Top of AVAILABLE DATA
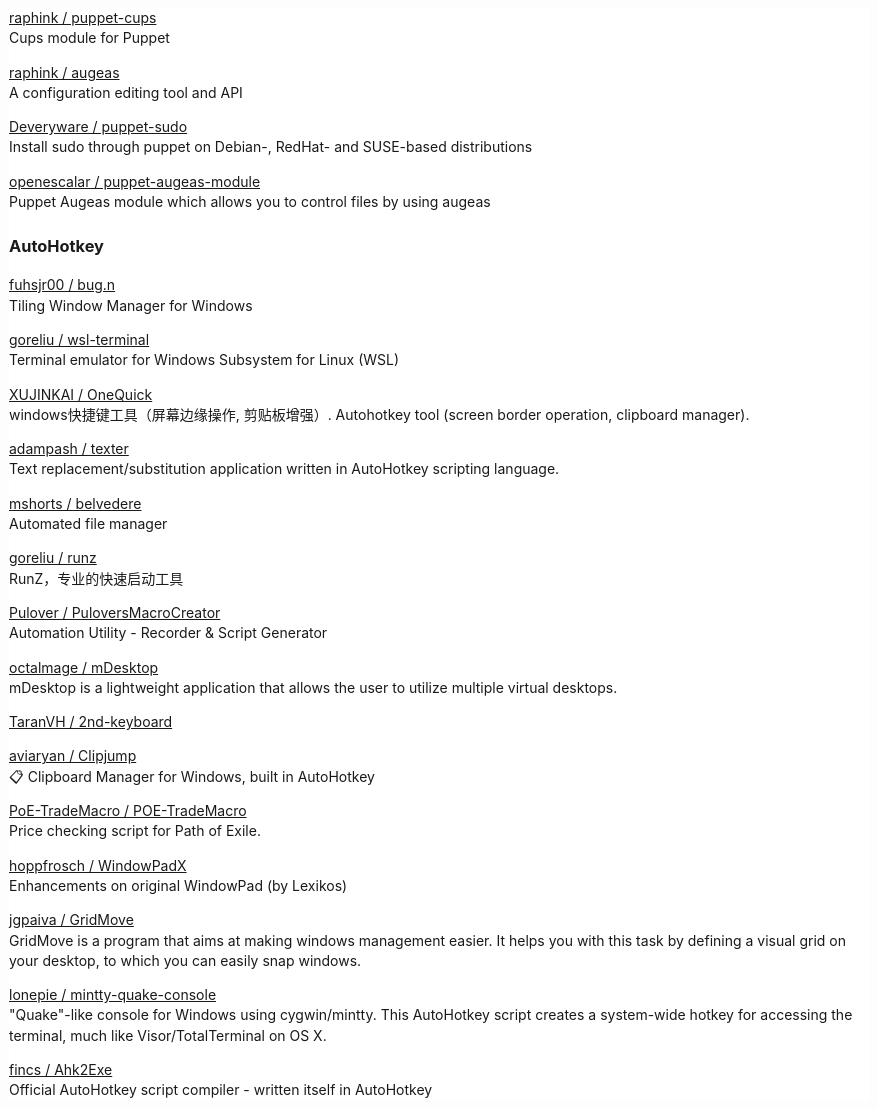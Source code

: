 [raphink / puppet-cups](../../../../../raphink/puppet-cups)  
Cups module for Puppet  

[raphink / augeas](../../../../../raphink/augeas)  
A configuration editing tool and API  

[Deveryware / puppet-sudo](../../../../../Deveryware/puppet-sudo)  
Install sudo through puppet on Debian-, RedHat- and SUSE-based distributions  

[openescalar / puppet-augeas-module](../../../../../openescalar/puppet-augeas-module)  
Puppet Augeas module which allows you to control files by using augeas  

### AutoHotkey

[fuhsjr00 / bug.n](../../../../../fuhsjr00/bug.n)  
Tiling Window Manager for Windows  

[goreliu / wsl-terminal](../../../../../goreliu/wsl-terminal)  
Terminal emulator for Windows Subsystem for Linux (WSL)  

[XUJINKAI / OneQuick](../../../../../XUJINKAI/OneQuick)  
windows快捷键工具（屏幕边缘操作, 剪贴板增强）. Autohotkey tool (screen border operation, clipboard manager).  

[adampash / texter](../../../../../adampash/texter)  
Text replacement/substitution application written in AutoHotkey scripting language.  

[mshorts / belvedere](../../../../../mshorts/belvedere)  
Automated file manager  

[goreliu / runz](../../../../../goreliu/runz)  
RunZ，专业的快速启动工具  

[Pulover / PuloversMacroCreator](../../../../../Pulover/PuloversMacroCreator)  
Automation Utility - Recorder & Script Generator  

[octalmage / mDesktop](../../../../../octalmage/mDesktop)  
mDesktop is a lightweight application that allows the user to utilize multiple virtual desktops.  

[TaranVH / 2nd-keyboard](../../../../../TaranVH/2nd-keyboard)  
  

[aviaryan / Clipjump](../../../../../aviaryan/Clipjump)  
📋 Clipboard Manager for Windows, built in AutoHotkey  

[PoE-TradeMacro / POE-TradeMacro](../../../../../PoE-TradeMacro/POE-TradeMacro)  
Price checking script for Path of Exile.  

[hoppfrosch / WindowPadX](../../../../../hoppfrosch/WindowPadX)  
Enhancements on original WindowPad (by Lexikos)  

[jgpaiva / GridMove](../../../../../jgpaiva/GridMove)  
GridMove is a program that aims at making windows management easier. It helps you with this task by defining a visual grid on your desktop, to which you can easily snap windows.  

[lonepie / mintty-quake-console](../../../../../lonepie/mintty-quake-console)  
"Quake"-like console for Windows using cygwin/mintty. This AutoHotkey script creates a system-wide hotkey for accessing the terminal, much like Visor/TotalTerminal on OS X.  

[fincs / Ahk2Exe](../../../../../fincs/Ahk2Exe)  
Official AutoHotkey script compiler - written itself in AutoHotkey  

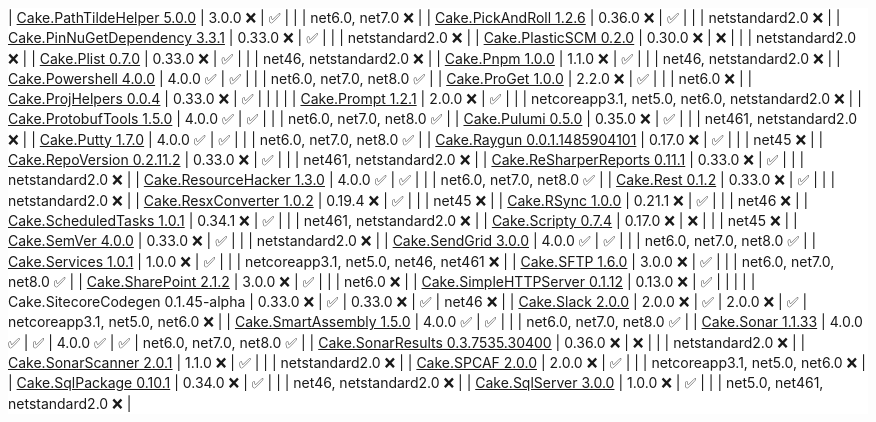 | [Cake.PathTildeHelper 5.0.0](https://github.com/cake-contrib/Cake.PathTildeHelper/) | 3.0.0 :x: |  :white_check_mark: |  |  | net6.0, net7.0 :x: |
| [Cake.PickAndRoll 1.2.6](https://github.com/jincod/PickAndRoll/) | 0.36.0 :x: |  :white_check_mark: |  |  | netstandard2.0 :x: |
| [Cake.PinNuGetDependency 3.3.1](https://github.com/cake-contrib/Cake.PinNuGetDependency/) | 0.33.0 :x: |  :white_check_mark: |  |  | netstandard2.0 :x: |
| [Cake.PlasticSCM 0.2.0](https://github.com/unatecict/Cake.PlasticSCM/) | 0.30.0 :x: |  :x: |  |  | netstandard2.0 :x: |
| [Cake.Plist 0.7.0](https://github.com/cake-contrib/Cake.Plist/) | 0.33.0 :x: |  :white_check_mark: |  |  | net46, netstandard2.0 :x: |
| [Cake.Pnpm 1.0.0](https://github.com/cake-contrib/Cake.Pnpm/) | 1.1.0 :x: |  :white_check_mark: |  |  | net46, netstandard2.0 :x: |
| [Cake.Powershell 4.0.0](https://github.com/SharpeRAD/Cake.Powershell/) | 4.0.0 :white_check_mark: |  :white_check_mark: |  |  | net6.0, net7.0, net8.0 :white_check_mark: |
| [Cake.ProGet 1.0.0](https://github.com/cake-contrib/Cake.ProGet/) | 2.2.0 :x: |  :white_check_mark: |  |  | net6.0 :x: |
| [Cake.ProjHelpers 0.0.4](https://github.com/orialmog/Cake.ProjHelpers/) | 0.33.0 :x: |  :white_check_mark: |  |  |  |
| [Cake.Prompt 1.2.1](https://github.com/cake-contrib/Cake.Prompt/) | 2.0.0 :x: |  :white_check_mark: |  |  | netcoreapp3.1, net5.0, net6.0, netstandard2.0 :x: |
| [Cake.ProtobufTools 1.5.0](https://github.com/cake-contrib/Cake.ProtobufTools/) | 4.0.0 :white_check_mark: |  :white_check_mark: |  |  | net6.0, net7.0, net8.0 :white_check_mark: |
| [Cake.Pulumi 0.5.0](https://github.com/cake-contrib/Cake.Pulumi/) | 0.35.0 :x: |  :white_check_mark: |  |  | net461, netstandard2.0 :x: |
| [Cake.Putty 1.7.0](https://github.com/MihaMarkic/Cake.Putty/) | 4.0.0 :white_check_mark: |  :white_check_mark: |  |  | net6.0, net7.0, net8.0 :white_check_mark: |
| [Cake.Raygun 0.0.1.1485904101](https://ghuntley.com/) | 0.17.0 :x: |  :white_check_mark: |  |  | net45 :x: |
| [Cake.RepoVersion 0.2.11.2](https://github.com/cake-contrib/Cake.RepoVersion/) | 0.33.0 :x: |  :white_check_mark: |  |  | net461, netstandard2.0 :x: |
| [Cake.ReSharperReports 0.11.1](https://github.com/cake-contrib/Cake.ReSharperReports/) | 0.33.0 :x: |  :white_check_mark: |  |  | netstandard2.0 :x: |
| [Cake.ResourceHacker 1.3.0](https://github.com/cake-contrib/Cake.ResourceHacker/) | 4.0.0 :white_check_mark: |  :white_check_mark: |  |  | net6.0, net7.0, net8.0 :white_check_mark: |
| [Cake.Rest 0.1.2](https://github.com/cake-contrib/Cake.Rest/) | 0.33.0 :x: |  :white_check_mark: |  |  | netstandard2.0 :x: |
| [Cake.ResxConverter 1.0.2](https://github.com/cake-contrib/Cake.ResxConverter/) | 0.19.4 :x: |  :white_check_mark: |  |  | net45 :x: |
| [Cake.RSync 1.0.0](https://github.com/cake-contrib/Cake.RSync/) | 0.21.1 :x: |  :white_check_mark: |  |  | net46 :x: |
| [Cake.ScheduledTasks 1.0.1](https://github.com/cake-contrib/Cake.ScheduledTasks/) | 0.34.1 :x: |  :white_check_mark: |  |  | net461, netstandard2.0 :x: |
| [Cake.Scripty 0.7.4](https://github.com/daveaglick/Scripty/) | 0.17.0 :x: |  :x: |  |  | net45 :x: |
| [Cake.SemVer 4.0.0](https://github.com/cake-contrib/Cake.SemVer/) | 0.33.0 :x: |  :white_check_mark: |  |  | netstandard2.0 :x: |
| [Cake.SendGrid 3.0.0](https://github.com/cake-contrib/Cake.SendGrid/) | 4.0.0 :white_check_mark: |  :white_check_mark: |  |  | net6.0, net7.0, net8.0 :white_check_mark: |
| [Cake.Services 1.0.1](https://github.com/SharpeRAD/Cake.Services/) | 1.0.0 :x: |  :white_check_mark: |  |  | netcoreapp3.1, net5.0, net46, net461 :x: |
| [Cake.SFTP 1.6.0](https://cakebuild.net/extensions/cake-sftp/) | 3.0.0 :x: |  :white_check_mark: |  |  | net6.0, net7.0, net8.0 :white_check_mark: |
| [Cake.SharePoint 2.1.2](https://github.com/cake-contrib/Cake.SharePoint/) | 3.0.0 :x: |  :white_check_mark: |  |  | net6.0 :x: |
| [Cake.SimpleHTTPServer 0.1.12](https://github.com/wk-j/cake-server/) | 0.13.0 :x: |  :white_check_mark: |  |  |  |
| Cake.SitecoreCodegen 0.1.45-alpha | 0.33.0 :x: |  :white_check_mark: | 0.33.0 :x: |  :white_check_mark: | net46 :x: |
| [Cake.Slack 2.0.0](https://github.com/cake-contrib/Cake.Slack/) | 2.0.0 :x: |  :white_check_mark: | 2.0.0 :x: |  :white_check_mark: | netcoreapp3.1, net5.0, net6.0 :x: |
| [Cake.SmartAssembly 1.5.0](https://github.com/cake-contrib/Cake.SmartAssembly/) | 4.0.0 :white_check_mark: |  :white_check_mark: |  |  | net6.0, net7.0, net8.0 :white_check_mark: |
| [Cake.Sonar 1.1.33](https://github.com/cake-contrib/Cake.Sonar/) | 4.0.0 :white_check_mark: |  :white_check_mark: | 4.0.0 :white_check_mark: |  :white_check_mark: | net6.0, net7.0, net8.0 :white_check_mark: |
| [Cake.SonarResults 0.3.7535.30400](https://github.com/rhtnr/Cake.SonarResults/) | 0.36.0 :x: |  :x: |  |  | netstandard2.0 :x: |
| [Cake.SonarScanner 2.0.1](https://github.com/cake-contrib/Cake.SonarScanner/) | 1.1.0 :x: |  :white_check_mark: |  |  | netstandard2.0 :x: |
| [Cake.SPCAF 2.0.0](https://github.com/juro-org/Cake.SPCAF/) | 2.0.0 :x: |  :white_check_mark: |  |  | netcoreapp3.1, net5.0, net6.0 :x: |
| [Cake.SqlPackage 0.10.1](https://github.com/cake-contrib/Cake.SqlPackage/) | 0.34.0 :x: |  :white_check_mark: |  |  | net46, netstandard2.0 :x: |
| [Cake.SqlServer 3.0.0](https://github.com/cake-contrib/Cake.SqlServer/) | 1.0.0 :x: |  :white_check_mark: |  |  | net5.0, net461, netstandard2.0 :x: |
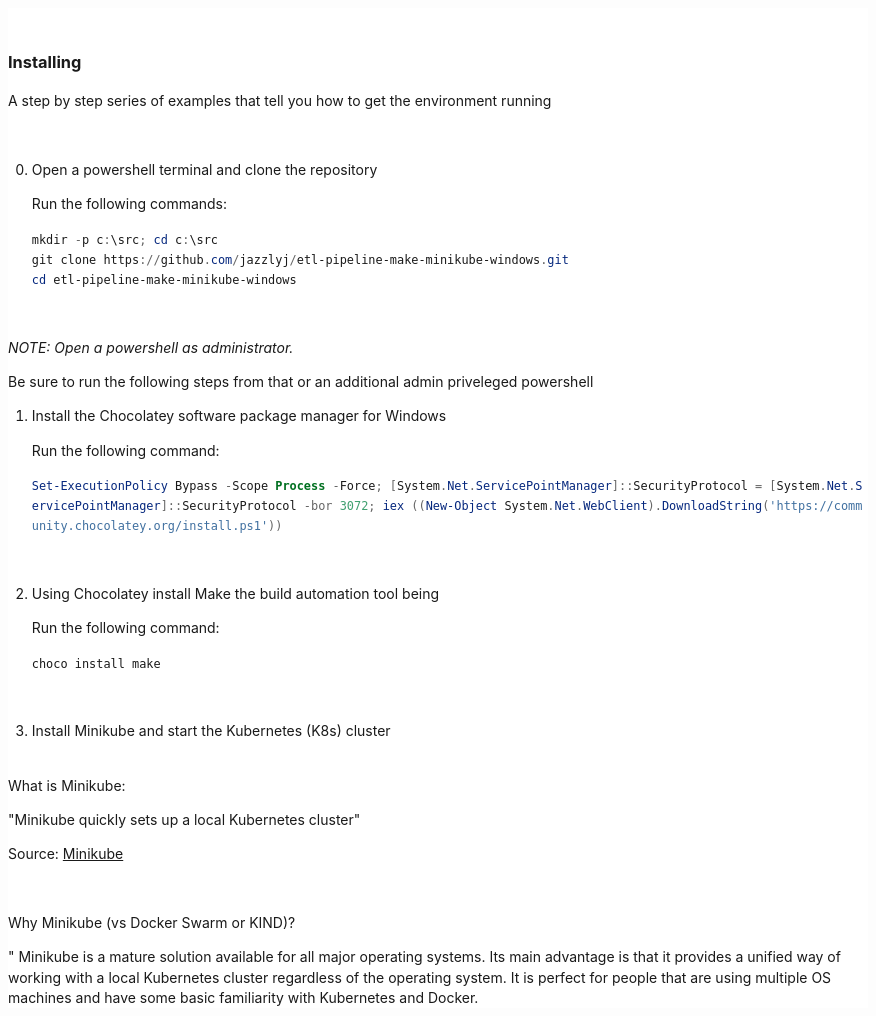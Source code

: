 <br>

### Installing

A step by step series of examples that tell you how to get the environment running

<br>

0. Open a powershell terminal and clone the repository

    Run the following commands:
    ```powershell
    mkdir -p c:\src; cd c:\src
    git clone https://github.com/jazzlyj/etl-pipeline-make-minikube-windows.git
    cd etl-pipeline-make-minikube-windows
    ```
    
<br>

*NOTE: Open a powershell as administrator.*
    
Be sure to run the following steps from that or an additional admin priveleged powershell

1. Install the Chocolatey software package manager for Windows

    Run the following command:

    ```powershell
    Set-ExecutionPolicy Bypass -Scope Process -Force; [System.Net.ServicePointManager]::SecurityProtocol = [System.Net.ServicePointManager]::SecurityProtocol -bor 3072; iex ((New-Object System.Net.WebClient).DownloadString('https://community.chocolatey.org/install.ps1'))
    ```
    
<br>

2. Using Chocolatey install Make the build automation tool being

    Run the following command:


    ```powershell
    choco install make
    ```
    
<br>

3. Install Minikube and start the Kubernetes (K8s) cluster

<br>
What is Minikube:

"Minikube quickly sets up a local Kubernetes cluster"

Source: [Minikube](https://minikube.sigs.k8s.io/docs/)

<br>

Why Minikube (vs Docker Swarm or KIND)?

"
Minikube is a mature solution available for all major operating systems. Its main advantage is that it provides a unified way of working with a local Kubernetes cluster regardless of the operating system. It is perfect for people that are using multiple OS machines and have some basic familiarity with Kubernetes and Docker.

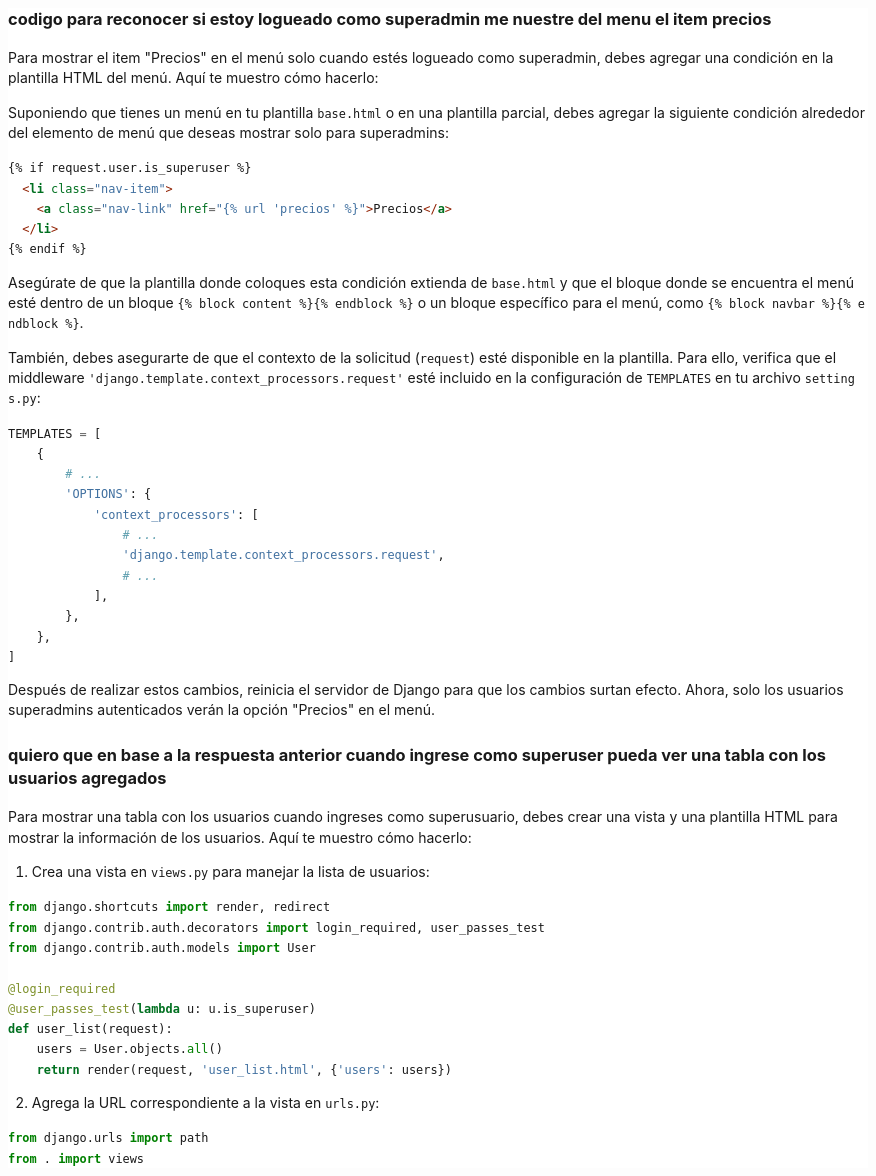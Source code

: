 
### codigo para reconocer si estoy logueado como superadmin me nuestre del menu el item precios

Para mostrar el item "Precios" en el menú solo cuando estés logueado como superadmin, debes agregar una condición en la plantilla HTML del menú. Aquí te muestro cómo hacerlo:

Suponiendo que tienes un menú en tu plantilla `base.html` o en una plantilla parcial, debes agregar la siguiente condición alrededor del elemento de menú que deseas mostrar solo para superadmins:

```html
{% if request.user.is_superuser %}
  <li class="nav-item">
    <a class="nav-link" href="{% url 'precios' %}">Precios</a>
  </li>
{% endif %}
```

Asegúrate de que la plantilla donde coloques esta condición extienda de `base.html` y que el bloque donde se encuentra el menú esté dentro de un bloque `{% block content %}{% endblock %}` o un bloque específico para el menú, como `{% block navbar %}{% endblock %}`.

También, debes asegurarte de que el contexto de la solicitud (`request`) esté disponible en la plantilla. Para ello, verifica que el middleware `'django.template.context_processors.request'` esté incluido en la configuración de `TEMPLATES` en tu archivo `settings.py`:

```python
TEMPLATES = [
    {
        # ...
        'OPTIONS': {
            'context_processors': [
                # ...
                'django.template.context_processors.request',
                # ...
            ],
        },
    },
]
```

Después de realizar estos cambios, reinicia el servidor de Django para que los cambios surtan efecto. Ahora, solo los usuarios superadmins autenticados verán la opción "Precios" en el menú.

### quiero que en base a la respuesta anterior cuando ingrese como superuser pueda ver una tabla  con los usuarios agregados

Para mostrar una tabla con los usuarios cuando ingreses como superusuario, debes crear una vista y una plantilla HTML para mostrar la información de los usuarios. Aquí te muestro cómo hacerlo:

1. Crea una vista en `views.py` para manejar la lista de usuarios:
```python
from django.shortcuts import render, redirect
from django.contrib.auth.decorators import login_required, user_passes_test
from django.contrib.auth.models import User

@login_required
@user_passes_test(lambda u: u.is_superuser)
def user_list(request):
    users = User.objects.all()
    return render(request, 'user_list.html', {'users': users})
```
2. Agrega la URL correspondiente a la vista en `urls.py`:
```python
from django.urls import path
from . import views

```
Bottom of AVAILABLE DATA
**TASK INSTRUCTIONS:**
Search the data for "solo". Copy every line that has it.

**TASK RESPONSE:**
Para mostrar el item "Precios" en el menú solo cuando estés logueado como superadmin, debes agregar una condición en la plantilla HTML del menú. Aquí te muestro cómo hacerlo:
Suponiendo que tienes un menú en tu plantilla `base.html` o en una plantilla parcial, debes agregar la siguiente condición alrededor del elemento de menú que deseas mostrar solo para superadmins:
Después de realizar estos cambios, reinicia el servidor de Django para que los cambios surtan efecto. Ahora, solo los usuarios superadmins autenticados verán la opción "Precios" en el menú.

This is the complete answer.